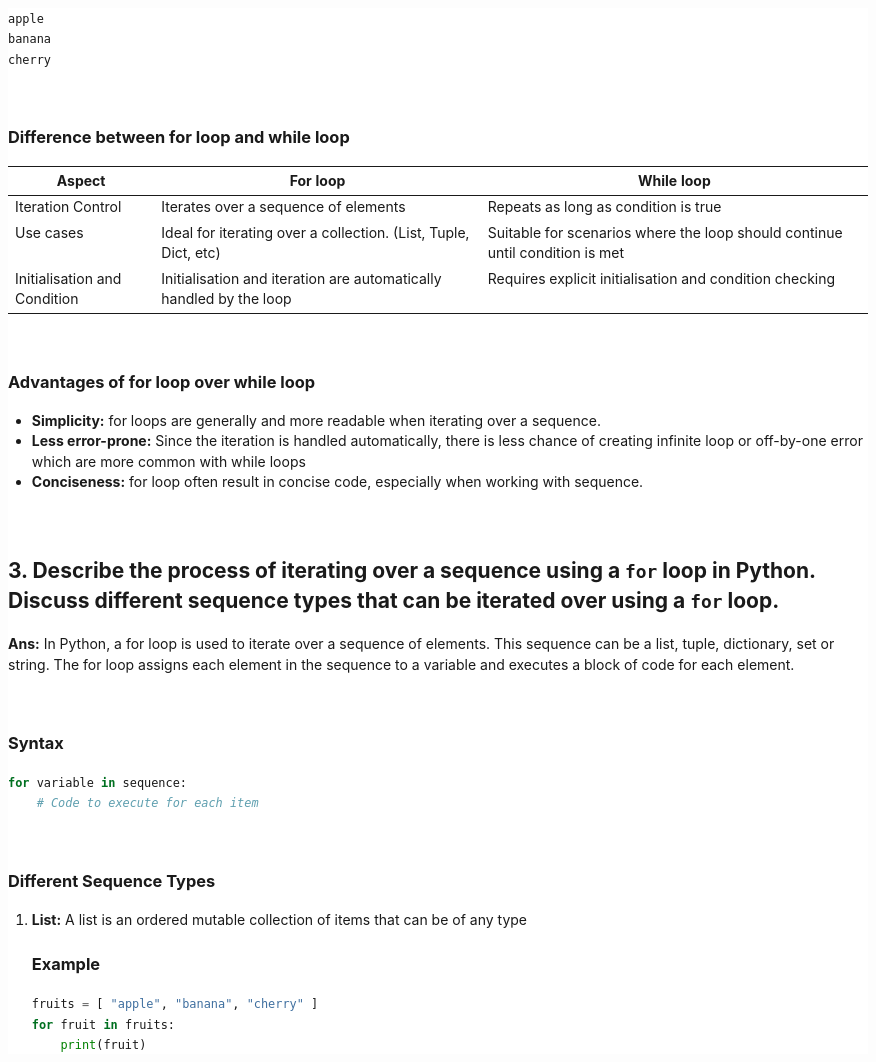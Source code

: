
 ```bash
apple
banana
cherry
```

<br>

### Difference between for loop and while loop

| Aspect | For loop | While loop |
| --- | --- | --- |
| Iteration Control | Iterates over a sequence of elements | Repeats as long as condition is true |
| Use cases | Ideal for iterating over a collection. (List, Tuple, Dict, etc) | Suitable for scenarios where the loop should continue until condition is met |
| Initialisation and Condition | Initialisation and iteration are automatically handled by the loop | Requires explicit initialisation and condition checking |

<br>

### Advantages of for loop over while loop

- **Simplicity:** for loops are generally and more readable when iterating over a sequence.
- **Less error-prone:** Since the iteration is handled automatically, there is less chance of creating infinite loop or off-by-one error which are more common with while loops
- **Conciseness:** for loop often result in concise code, especially when working with sequence.

<br>

<h2 class="color-accent summary" data-summary="For loop process and sequence types" id="q3">3. Describe the process of iterating over a sequence using a <code>for</code> loop in Python. Discuss different sequence types that can be iterated over using a <code>for</code> loop.</h2>

**Ans:** In Python, a for loop is used to iterate over a sequence of elements. This sequence can be a list, tuple, dictionary, set or string. The for loop assigns each element in the sequence to a variable and executes a block of code for each element.

<br>

### Syntax

```py
for variable in sequence:
    # Code to execute for each item
```

<br>

### Different Sequence Types

1. **List:** A list is an ordered mutable collection of items that can be of any type

    ### Example

    ```py
    fruits = [ "apple", "banana", "cherry" ]
    for fruit in fruits:
        print(fruit)
    ```
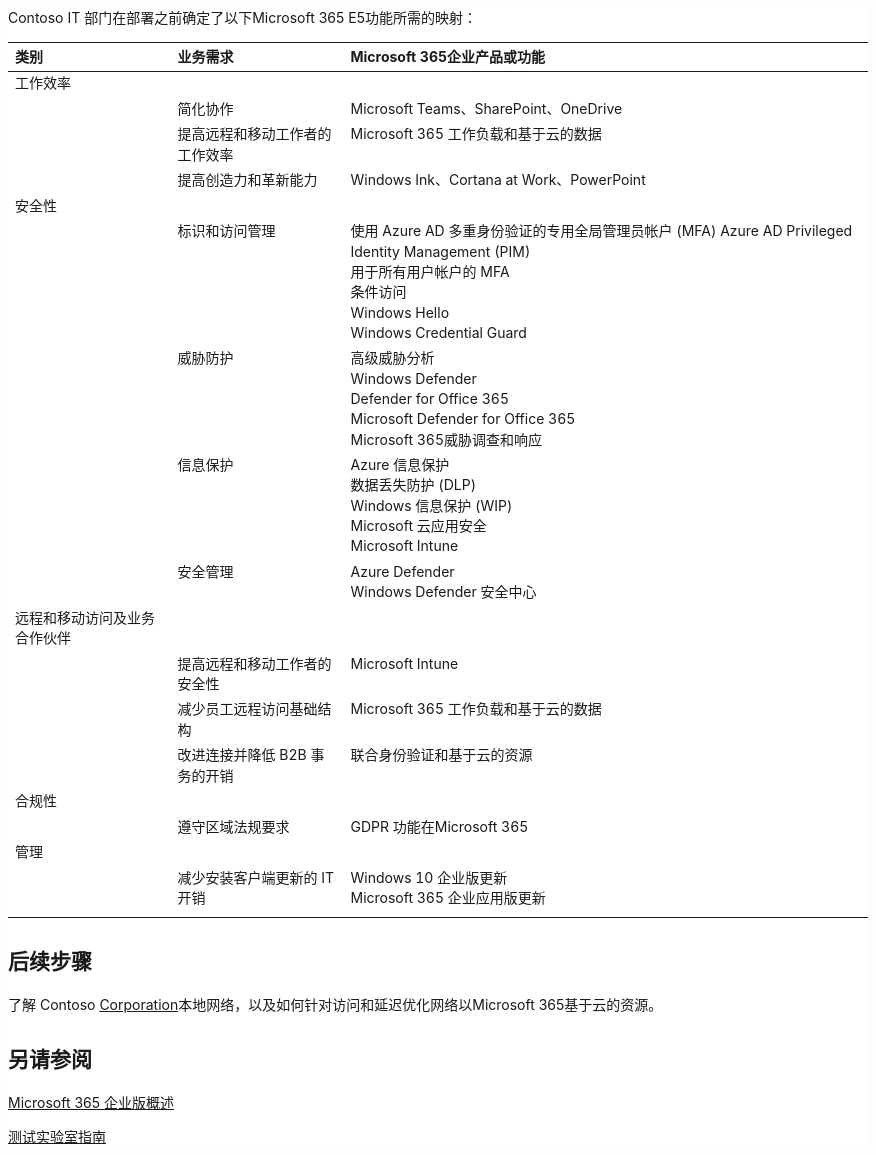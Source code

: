 Contoso IT 部门在部署之前确定了以下Microsoft 365 E5功能所需的映射：


| 类别 | 业务需求 | Microsoft 365企业产品或功能 |
|:-------|:-----|:-----|
| 工作效率 |  |  |
|  | 简化协作 | Microsoft Teams、SharePoint、OneDrive |
|  | 提高远程和移动工作者的工作效率 | Microsoft 365 工作负载和基于云的数据 |
|  | 提高创造力和革新能力 | Windows Ink、Cortana at Work、PowerPoint |
| 安全性 |  |  |
|  | 标识和访问管理 | 使用 Azure AD 多重身份验证的专用全局管理员帐户 (MFA) Azure AD Privileged Identity Management (PIM)  <BR> 用于所有用户帐户的 MFA <BR> 条件访问 <BR> Windows Hello <BR> Windows Credential Guard |
|  | 威胁防护 | 高级威胁分析 <BR> Windows Defender <BR> Defender for Office 365 <BR> Microsoft Defender for Office 365 <BR> Microsoft 365威胁调查和响应 <BR> |
|  | 信息保护 | Azure 信息保护 <BR> 数据丢失防护 (DLP) <BR> Windows 信息保护 (WIP) <BR> Microsoft 云应用安全 <BR> Microsoft Intune |
|  | 安全管理 | Azure Defender  <BR> Windows Defender 安全中心 |
| 远程和移动访问及业务合作伙伴 |  |  |
|  | 提高远程和移动工作者的安全性 | Microsoft Intune |
|  | 减少员工远程访问基础结构 | Microsoft 365 工作负载和基于云的数据 |
|  | 改进连接并降低 B2B 事务的开销 | 联合身份验证和基于云的资源 |
| 合规性 |  |  |
|  | 遵守区域法规要求 | GDPR 功能在Microsoft 365 |
| 管理 |  |  |
|  | 减少安装客户端更新的 IT 开销 | Windows 10 企业版更新 <BR> Microsoft 365 企业应用版更新 |
||||

## <a name="next-step"></a>后续步骤

了解 Contoso [Corporation](contoso-networking.md)本地网络，以及如何针对访问和延迟优化网络以Microsoft 365基于云的资源。

## <a name="see-also"></a>另请参阅

[Microsoft 365 企业版概述](microsoft-365-overview.md)

[测试实验室指南](m365-enterprise-test-lab-guides.md)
§ §
Count the lines in the records above that contain the word "Contoso", and reply with only that number.

## Answer section
2